## What you have to do:
When you reach the line containing "Use the server.ssl.*" in the data below, begin returning lines exactly as written, and stop once the line containing "Remember, Spring Boot" has been returned.
*** Data records Section Begins ***
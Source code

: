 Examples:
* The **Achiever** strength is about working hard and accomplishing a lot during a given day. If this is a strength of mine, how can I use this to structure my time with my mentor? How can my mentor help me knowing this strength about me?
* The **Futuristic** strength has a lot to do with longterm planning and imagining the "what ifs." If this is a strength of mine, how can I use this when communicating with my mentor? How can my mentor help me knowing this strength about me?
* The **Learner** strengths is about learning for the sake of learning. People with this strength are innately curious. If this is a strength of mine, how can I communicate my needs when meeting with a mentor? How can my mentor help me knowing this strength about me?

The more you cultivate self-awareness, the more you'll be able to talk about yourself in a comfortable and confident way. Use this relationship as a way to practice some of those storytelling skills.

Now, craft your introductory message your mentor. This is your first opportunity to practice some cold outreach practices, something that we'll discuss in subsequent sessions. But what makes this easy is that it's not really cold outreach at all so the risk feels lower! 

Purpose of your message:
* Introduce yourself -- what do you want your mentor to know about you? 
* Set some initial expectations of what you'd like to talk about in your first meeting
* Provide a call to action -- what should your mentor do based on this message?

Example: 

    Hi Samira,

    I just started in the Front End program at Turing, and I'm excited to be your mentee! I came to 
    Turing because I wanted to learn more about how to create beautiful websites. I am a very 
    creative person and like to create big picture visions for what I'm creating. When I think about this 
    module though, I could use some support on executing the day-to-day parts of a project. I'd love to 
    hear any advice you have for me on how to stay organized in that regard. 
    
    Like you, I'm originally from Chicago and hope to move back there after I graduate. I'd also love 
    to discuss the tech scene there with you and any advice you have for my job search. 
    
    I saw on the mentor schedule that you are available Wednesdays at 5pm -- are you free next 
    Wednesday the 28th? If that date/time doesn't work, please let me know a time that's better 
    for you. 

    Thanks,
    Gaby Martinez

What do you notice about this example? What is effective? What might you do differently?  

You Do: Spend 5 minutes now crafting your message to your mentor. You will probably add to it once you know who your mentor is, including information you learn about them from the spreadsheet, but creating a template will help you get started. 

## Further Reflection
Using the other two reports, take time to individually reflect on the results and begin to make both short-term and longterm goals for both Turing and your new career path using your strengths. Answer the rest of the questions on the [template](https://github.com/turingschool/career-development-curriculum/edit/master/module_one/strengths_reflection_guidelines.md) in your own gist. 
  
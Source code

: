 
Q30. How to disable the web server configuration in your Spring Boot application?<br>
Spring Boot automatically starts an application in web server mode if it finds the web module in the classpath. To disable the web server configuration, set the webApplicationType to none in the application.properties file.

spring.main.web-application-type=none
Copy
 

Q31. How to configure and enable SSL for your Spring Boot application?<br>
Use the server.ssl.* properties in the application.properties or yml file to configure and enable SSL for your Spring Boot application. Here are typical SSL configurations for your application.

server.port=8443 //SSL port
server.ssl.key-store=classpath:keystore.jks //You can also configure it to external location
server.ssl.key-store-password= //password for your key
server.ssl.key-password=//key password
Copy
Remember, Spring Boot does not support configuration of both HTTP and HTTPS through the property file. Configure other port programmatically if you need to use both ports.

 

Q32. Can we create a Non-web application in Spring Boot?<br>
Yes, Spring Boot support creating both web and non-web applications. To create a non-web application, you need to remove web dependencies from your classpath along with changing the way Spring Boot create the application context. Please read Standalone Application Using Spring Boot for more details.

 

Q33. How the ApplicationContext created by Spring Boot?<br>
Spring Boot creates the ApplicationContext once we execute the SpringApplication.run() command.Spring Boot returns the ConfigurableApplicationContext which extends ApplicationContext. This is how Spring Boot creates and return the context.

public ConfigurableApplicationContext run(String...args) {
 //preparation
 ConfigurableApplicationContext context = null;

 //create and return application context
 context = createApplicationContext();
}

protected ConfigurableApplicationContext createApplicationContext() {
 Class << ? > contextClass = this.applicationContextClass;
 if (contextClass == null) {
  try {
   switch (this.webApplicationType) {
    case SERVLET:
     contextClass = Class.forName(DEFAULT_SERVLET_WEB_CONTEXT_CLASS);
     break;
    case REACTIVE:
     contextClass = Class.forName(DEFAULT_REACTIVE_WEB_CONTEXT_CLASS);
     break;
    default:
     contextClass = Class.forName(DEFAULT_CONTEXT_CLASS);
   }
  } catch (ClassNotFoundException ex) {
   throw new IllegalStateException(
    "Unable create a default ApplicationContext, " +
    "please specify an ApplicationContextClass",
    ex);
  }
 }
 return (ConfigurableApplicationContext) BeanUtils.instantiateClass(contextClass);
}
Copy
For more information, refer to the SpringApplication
*** Data records Section Ends ***
## Exercise answer:
Use the server.ssl.* properties in the application.properties or yml file to configure and enable SSL for your Spring Boot application. Here are typical SSL configurations for your application.

server.port=8443 //SSL port
server.ssl.key-store=classpath:keystore.jks //You can also configure it to external location
server.ssl.key-store-password= //password for your key
server.ssl.key-password=//key password
Copy
Remember, Spring Boot does not support configuration of both HTTP and HTTPS through the property file. Configure other port programmatically if you need to use both ports.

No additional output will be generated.